Hogs
Price action: A coming setback in the hog index undercut hog futures to end the week. Nearby October futures fell $1.20 to end the week at $79.50. That represented a weekly drop of $2.725.
5-day outlook: The CME confirmed Wednesday’s quote for the hog index at $86.43, up 16 cents from Tuesday. However, in contrast to expectations for sustained gains, USDA data indicates Thursday’s official quote will decline 19 cents to $86.24 when published next Monday. On the other hand, pork cutout rebounded $1.27 to $96.14 at midsession today, implying underlying demand from farther up the marketing chain remains solid.
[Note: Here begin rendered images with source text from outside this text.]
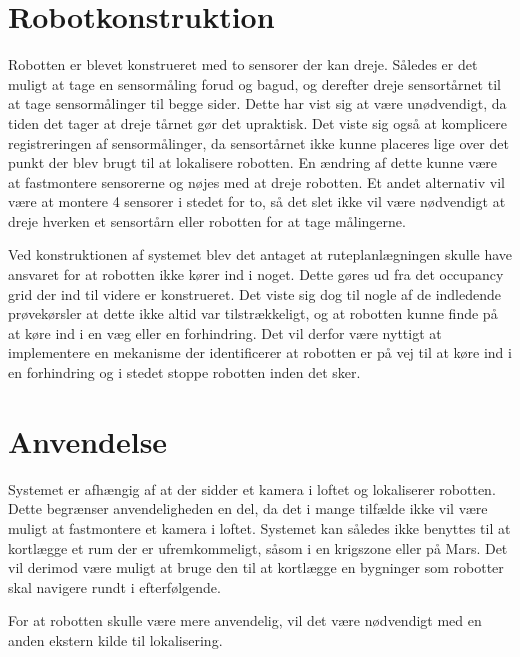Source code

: \section{Robotkonstruktion}
Robotten er blevet konstrueret med to sensorer der kan dreje. 
Således er det muligt at tage en sensormåling forud og bagud, og derefter dreje sensortårnet til at tage sensormålinger til begge sider.
Dette har vist sig at være unødvendigt, da tiden det tager at dreje tårnet gør det upraktisk.
Det viste sig også at komplicere registreringen af sensormålinger, da sensortårnet ikke kunne placeres lige over det punkt der blev brugt til at lokalisere robotten.
En ændring af dette kunne være at fastmontere sensorerne og nøjes med at dreje robotten.
Et andet alternativ vil være at montere 4 sensorer i stedet for to, så det slet ikke vil være nødvendigt at dreje hverken et sensortårn eller robotten for at tage målingerne.

Ved konstruktionen af systemet blev det antaget at ruteplanlægningen skulle have ansvaret for at robotten ikke kører ind i noget. 
Dette gøres ud fra det occupancy grid der ind til videre er konstrueret.
Det viste sig dog til nogle af de indledende prøvekørsler at dette ikke altid var tilstrækkeligt, og at robotten kunne finde på at køre ind i en væg eller en forhindring.
Det vil derfor være nyttigt at implementere en mekanisme der identificerer at robotten er på vej til at køre ind i en forhindring og i stedet stoppe robotten inden det sker. 

\section{Anvendelse}
Systemet er afhængig af at der sidder et kamera i loftet og lokaliserer robotten.
Dette begrænser anvendeligheden en del, da det i mange tilfælde ikke vil være muligt at fastmontere et kamera i loftet.
Systemet kan således ikke benyttes til at kortlægge et rum der er ufremkommeligt, såsom i en krigszone eller på Mars.
Det vil derimod være muligt at bruge den til at kortlægge en bygninger som robotter skal navigere rundt i efterfølgende.

For at robotten skulle være mere anvendelig, vil det være nødvendigt med en anden ekstern kilde til lokalisering.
Of course, bulls are fighting against the usual seasonal increase in hog supplies, although this week’s slaughter total was greatly reduced by the Labor Day holiday. Still, the preliminary total of 2.327 million head topped the year-ago result by 82,000 head (3.7%). Current conditions suggest the cash and wholesale markets will remain firm next week. That could pull discounted futures higher as well.
30-day outlook: It isn’t terribly uncommon for the cash hog market to rise somewhat during September. One might argue that the strength seen through early summer, as well as the limited nature of the August decline, will open the door to larger September losses. But we are inclined to think the strong demand from grocers and consumers that have supported the market will persist during the days and weeks ahead. That might power a significant cash rally, which in turn would tend to boost futures.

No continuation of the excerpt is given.